What we want to change is back under the options menu.

We want to change this button value to “No”, and now we have an accessible set of radio buttons there. It’ll ask you the question and then tell you the options so you can choose the button you want.

So, then to make a checkbox accessible, what we want to do is something similar, but not quite the same. We want to go and right click the checkbox, hot properties, and in our tooltip here, what we want to say is “I had a stomach ache” and then hit close.

What this will do, is this will prompt the user to check that if they had a stomach ache.

For our buttons for fever, cough, and sore throat, we’d also write right here “I had a fever” as the tooltip, “I had a cough” as that tooltip, or “I had a sore throat” as that tooltip. That will prompt the user to enter into the checkbox.

So at this point, we’ve filled in what we want to fill in here. We’ve made this an interactive form. We can go and finish this off by hitting close form editing up at the top. When we check close form editing, it sets up a nice interactive form that we can then go through and we can work with.
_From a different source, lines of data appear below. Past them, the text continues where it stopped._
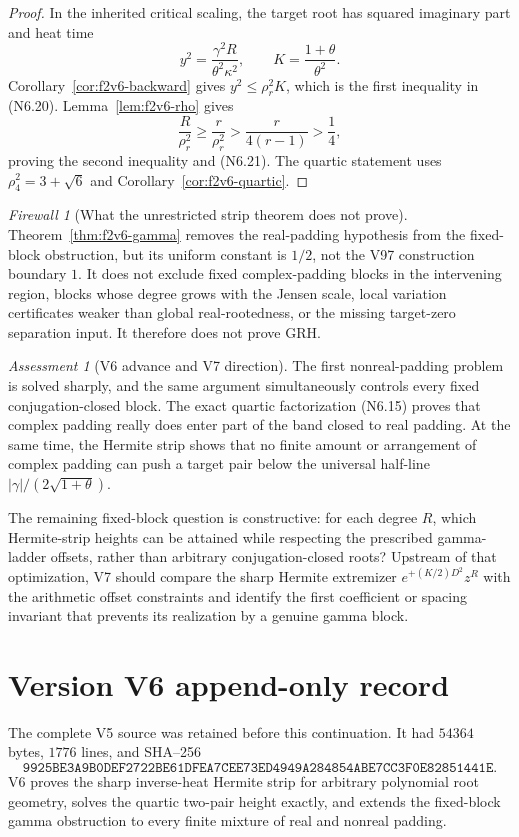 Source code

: \documentclass[11pt]{article}
\theoremstyle{definition}
\theoremstyle{remark}
\newtheorem{assessment}[theorem]{Assessment}
\newtheorem{firewall}[theorem]{Firewall}
\newcommand{\abs}[1]{\left\lvert #1\right\rvert}
\begin{document}
\begin{proof}
In the inherited critical scaling, the target root has squared imaginary
part and heat time
\[
 y^2=\frac{\gamma^2R}{\theta^2\kappa^2},
 \qquad
 K=\frac{1+\theta}{\theta^2}.
 \tag{N6.23}
\]
Corollary~\ref{cor:f2v6-backward} gives \(y^2\le\rho_r^2K\), which is the
first inequality in \textup{(N6.20)}.  Lemma~\ref{lem:f2v6-rho} gives
\[
 \frac{R}{\rho_r^2}\ge\frac{r}{\rho_r^2}>
 \frac{r}{4(r-1)}>\frac14,
 \tag{N6.24}
\]
proving the second inequality and \textup{(N6.21)}.  The quartic statement
uses \(\rho_4^2=3+\sqrt6\) and Corollary~\ref{cor:f2v6-quartic}.
\end{proof}

\begin{firewall}[What the unrestricted strip theorem does not prove]
Theorem~\ref{thm:f2v6-gamma} removes the real-padding hypothesis from the
fixed-block obstruction, but its uniform constant is \(1/2\), not the V97
construction boundary \(1\).  It does not exclude fixed complex-padding
blocks in the intervening region, blocks whose degree grows with the Jensen
scale, local variation certificates weaker than global real-rootedness, or
the missing target-zero separation input.  It therefore does not prove GRH.
\end{firewall}

\begin{assessment}[V6 advance and V7 direction]
The first nonreal-padding problem is solved sharply, and the same argument
simultaneously controls every fixed conjugation-closed block.  The exact
quartic factorization \textup{(N6.15)} proves that complex padding really
does enter part of the band closed to real padding.  At the same time, the
Hermite strip shows that no finite amount or arrangement of complex padding
can push a target pair below the universal half-line
\(\abs{\gamma}/(2\sqrt{1+\theta})\).

The remaining fixed-block question is constructive: for each degree \(R\),
which Hermite-strip heights can be attained while respecting the prescribed
gamma-ladder offsets, rather than arbitrary conjugation-closed roots?
Upstream of that optimization, V7 should compare the sharp Hermite extremizer
\(e^{+(K/2)D^2}z^R\) with the arithmetic offset constraints and identify the
first coefficient or spacing invariant that prevents its realization by a
genuine gamma block.
\end{assessment}

\section*{Version V6 append-only record}
The complete V5 source was retained before this continuation.  It had
\(54364\) bytes, \(1776\) lines, and SHA--256
\[
 \texttt{9925BE3A9B0DEF2722BE61DFEA7CEE73ED4949A284854ABE7CC3F0E82851441E}.
\]
V6 proves the sharp inverse-heat Hermite strip for arbitrary polynomial root
geometry, solves the quartic two-pair height exactly, and extends the
fixed-block gamma obstruction to every finite mixture of real and nonreal
padding.
\end{document}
Now, there’s one last thing we need to do to make this accessible. To make this accessible, we need to come over here and we need to click the pages button.

We need to select our page, we need to click options, and we need to go hit page properties.

We need to set the tab order. By setting the tab order, it gives us the structure the screen reader user can follow. Right now, it’s unspecified so nothing will happen there. What we need to do, is we need to click use document structure and we need to click ok. At this point, we should then have a document that if we run an accessibility full check, should pass with flying colors by telling us that there are no problems. And we found that, yes, there are no problems here. At this point, we can also go and interact with the document.

We can put our name in, we can type things into our text boxes. We can choose options on our radio buttons and we can click different options on our checkboxes. So, at that point, we should have an accessible interactive PDF.

Those are the six easy steps to make your interactive PDFs accessible to all.